(The task) In the records that follow, the lines from the one containing "The code is" to the one containing "Server-side validation pending.", inclusive, are to be given again exactly.

[Saved data entries]
+++++
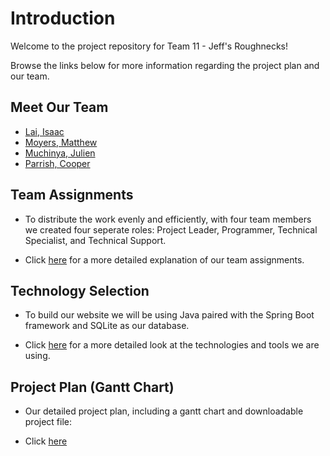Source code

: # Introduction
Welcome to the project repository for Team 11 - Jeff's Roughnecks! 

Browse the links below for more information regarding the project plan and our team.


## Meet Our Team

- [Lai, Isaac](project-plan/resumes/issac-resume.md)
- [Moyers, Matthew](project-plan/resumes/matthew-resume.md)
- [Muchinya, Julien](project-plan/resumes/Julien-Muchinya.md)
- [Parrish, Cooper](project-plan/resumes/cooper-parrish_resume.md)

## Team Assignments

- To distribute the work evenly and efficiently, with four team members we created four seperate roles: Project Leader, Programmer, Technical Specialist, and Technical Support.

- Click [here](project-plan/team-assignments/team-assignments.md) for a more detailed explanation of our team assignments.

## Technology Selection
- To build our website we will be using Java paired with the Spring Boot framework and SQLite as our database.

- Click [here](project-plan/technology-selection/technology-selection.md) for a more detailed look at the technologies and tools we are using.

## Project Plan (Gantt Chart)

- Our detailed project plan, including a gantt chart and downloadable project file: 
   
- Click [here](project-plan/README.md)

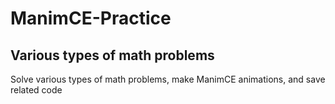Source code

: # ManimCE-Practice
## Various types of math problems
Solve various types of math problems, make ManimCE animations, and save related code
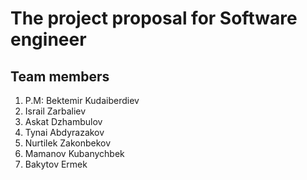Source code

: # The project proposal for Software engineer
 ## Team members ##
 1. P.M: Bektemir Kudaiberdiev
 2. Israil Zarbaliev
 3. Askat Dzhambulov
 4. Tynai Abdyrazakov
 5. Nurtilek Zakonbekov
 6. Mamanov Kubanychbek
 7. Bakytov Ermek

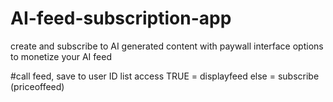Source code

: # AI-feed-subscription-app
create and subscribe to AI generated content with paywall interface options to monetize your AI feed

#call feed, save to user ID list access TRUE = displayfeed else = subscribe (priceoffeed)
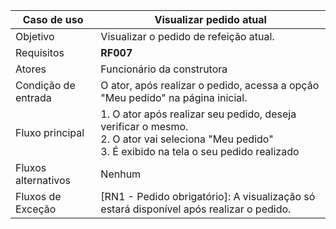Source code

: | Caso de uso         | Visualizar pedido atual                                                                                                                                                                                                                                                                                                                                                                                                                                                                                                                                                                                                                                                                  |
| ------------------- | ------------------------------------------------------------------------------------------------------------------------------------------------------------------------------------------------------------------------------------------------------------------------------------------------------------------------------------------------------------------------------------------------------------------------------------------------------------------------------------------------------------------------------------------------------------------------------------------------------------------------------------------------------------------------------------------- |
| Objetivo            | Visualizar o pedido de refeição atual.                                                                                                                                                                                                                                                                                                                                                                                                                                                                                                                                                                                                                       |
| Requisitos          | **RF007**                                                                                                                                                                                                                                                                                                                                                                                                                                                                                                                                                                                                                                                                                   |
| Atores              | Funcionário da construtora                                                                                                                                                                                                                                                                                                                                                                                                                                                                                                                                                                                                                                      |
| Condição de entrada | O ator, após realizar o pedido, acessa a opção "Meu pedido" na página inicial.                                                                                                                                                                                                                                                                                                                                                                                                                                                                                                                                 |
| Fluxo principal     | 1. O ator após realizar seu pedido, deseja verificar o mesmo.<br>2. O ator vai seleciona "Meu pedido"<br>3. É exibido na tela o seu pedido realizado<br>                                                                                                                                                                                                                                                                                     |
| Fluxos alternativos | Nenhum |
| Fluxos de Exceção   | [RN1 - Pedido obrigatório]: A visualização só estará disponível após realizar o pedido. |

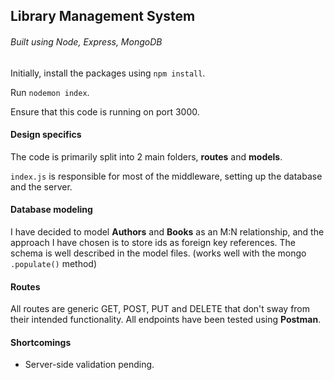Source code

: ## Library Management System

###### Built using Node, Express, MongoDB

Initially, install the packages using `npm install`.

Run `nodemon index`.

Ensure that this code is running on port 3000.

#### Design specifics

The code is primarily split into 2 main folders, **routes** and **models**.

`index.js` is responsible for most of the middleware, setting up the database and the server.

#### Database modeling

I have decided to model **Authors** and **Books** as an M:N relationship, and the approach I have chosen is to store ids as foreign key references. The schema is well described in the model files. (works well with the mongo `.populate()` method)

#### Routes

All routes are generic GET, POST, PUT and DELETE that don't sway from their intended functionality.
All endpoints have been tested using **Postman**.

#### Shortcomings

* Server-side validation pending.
+++++
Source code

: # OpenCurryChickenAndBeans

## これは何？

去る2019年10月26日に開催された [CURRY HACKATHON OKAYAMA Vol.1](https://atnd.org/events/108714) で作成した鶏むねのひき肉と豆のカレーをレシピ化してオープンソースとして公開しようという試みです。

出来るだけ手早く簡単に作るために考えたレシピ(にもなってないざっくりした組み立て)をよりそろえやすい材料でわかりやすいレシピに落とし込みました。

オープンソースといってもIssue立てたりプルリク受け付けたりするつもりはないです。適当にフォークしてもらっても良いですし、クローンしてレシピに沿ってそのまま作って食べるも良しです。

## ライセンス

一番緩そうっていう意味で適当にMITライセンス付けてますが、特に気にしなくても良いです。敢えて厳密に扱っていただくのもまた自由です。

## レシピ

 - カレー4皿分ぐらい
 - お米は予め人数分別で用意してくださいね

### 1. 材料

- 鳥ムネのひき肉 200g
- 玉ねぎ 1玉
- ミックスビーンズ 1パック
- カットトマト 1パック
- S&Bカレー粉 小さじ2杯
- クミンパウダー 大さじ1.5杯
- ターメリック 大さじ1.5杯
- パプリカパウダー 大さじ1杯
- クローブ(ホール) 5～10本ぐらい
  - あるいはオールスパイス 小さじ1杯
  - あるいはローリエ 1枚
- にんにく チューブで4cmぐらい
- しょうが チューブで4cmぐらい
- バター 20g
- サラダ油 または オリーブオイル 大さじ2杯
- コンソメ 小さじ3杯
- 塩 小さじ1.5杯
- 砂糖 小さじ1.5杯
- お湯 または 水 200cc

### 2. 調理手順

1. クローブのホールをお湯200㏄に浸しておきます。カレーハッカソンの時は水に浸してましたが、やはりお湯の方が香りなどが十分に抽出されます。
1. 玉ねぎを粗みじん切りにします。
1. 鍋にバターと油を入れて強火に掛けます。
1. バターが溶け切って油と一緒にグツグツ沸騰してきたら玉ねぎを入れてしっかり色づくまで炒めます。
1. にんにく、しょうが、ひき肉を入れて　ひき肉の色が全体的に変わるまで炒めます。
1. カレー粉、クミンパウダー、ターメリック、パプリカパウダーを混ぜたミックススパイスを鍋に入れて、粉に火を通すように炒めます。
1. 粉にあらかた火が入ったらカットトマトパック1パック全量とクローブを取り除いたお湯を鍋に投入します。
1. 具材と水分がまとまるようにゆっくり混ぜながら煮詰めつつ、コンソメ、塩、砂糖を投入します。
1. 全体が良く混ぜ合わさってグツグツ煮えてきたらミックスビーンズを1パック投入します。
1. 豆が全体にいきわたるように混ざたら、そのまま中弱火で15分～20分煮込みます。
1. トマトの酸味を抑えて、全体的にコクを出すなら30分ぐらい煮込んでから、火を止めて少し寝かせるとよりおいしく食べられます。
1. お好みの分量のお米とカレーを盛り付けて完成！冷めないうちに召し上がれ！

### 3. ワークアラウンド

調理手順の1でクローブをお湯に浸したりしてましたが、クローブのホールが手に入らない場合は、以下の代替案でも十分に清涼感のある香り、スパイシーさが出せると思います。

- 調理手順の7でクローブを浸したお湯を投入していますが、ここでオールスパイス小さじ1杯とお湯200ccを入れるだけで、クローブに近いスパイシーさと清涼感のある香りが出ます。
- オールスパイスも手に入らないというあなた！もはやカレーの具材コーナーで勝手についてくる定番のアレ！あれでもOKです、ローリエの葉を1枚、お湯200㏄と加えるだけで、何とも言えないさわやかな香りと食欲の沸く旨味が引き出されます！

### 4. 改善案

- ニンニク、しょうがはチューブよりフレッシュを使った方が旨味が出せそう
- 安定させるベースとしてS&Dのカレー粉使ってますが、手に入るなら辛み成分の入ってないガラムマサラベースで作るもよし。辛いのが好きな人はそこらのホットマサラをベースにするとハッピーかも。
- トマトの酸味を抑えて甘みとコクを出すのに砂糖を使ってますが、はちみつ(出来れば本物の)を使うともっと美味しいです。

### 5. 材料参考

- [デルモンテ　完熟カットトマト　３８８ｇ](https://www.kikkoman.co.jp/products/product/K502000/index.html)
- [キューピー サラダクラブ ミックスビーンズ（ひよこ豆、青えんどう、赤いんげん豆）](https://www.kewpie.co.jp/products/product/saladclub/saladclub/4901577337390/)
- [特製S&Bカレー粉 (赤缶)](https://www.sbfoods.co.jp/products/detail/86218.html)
+++++
(Answer for this exercise)
The code is primarily split into 2 main folders, **routes** and **models**.

`index.js` is responsible for most of the middleware, setting up the database and the server.

#### Database modeling

I have decided to model **Authors** and **Books** as an M:N relationship, and the approach I have chosen is to store ids as foreign key references. The schema is well described in the model files. (works well with the mongo `.populate()` method)

#### Routes

All routes are generic GET, POST, PUT and DELETE that don't sway from their intended functionality.
All endpoints have been tested using **Postman**.

#### Shortcomings

* Server-side validation pending.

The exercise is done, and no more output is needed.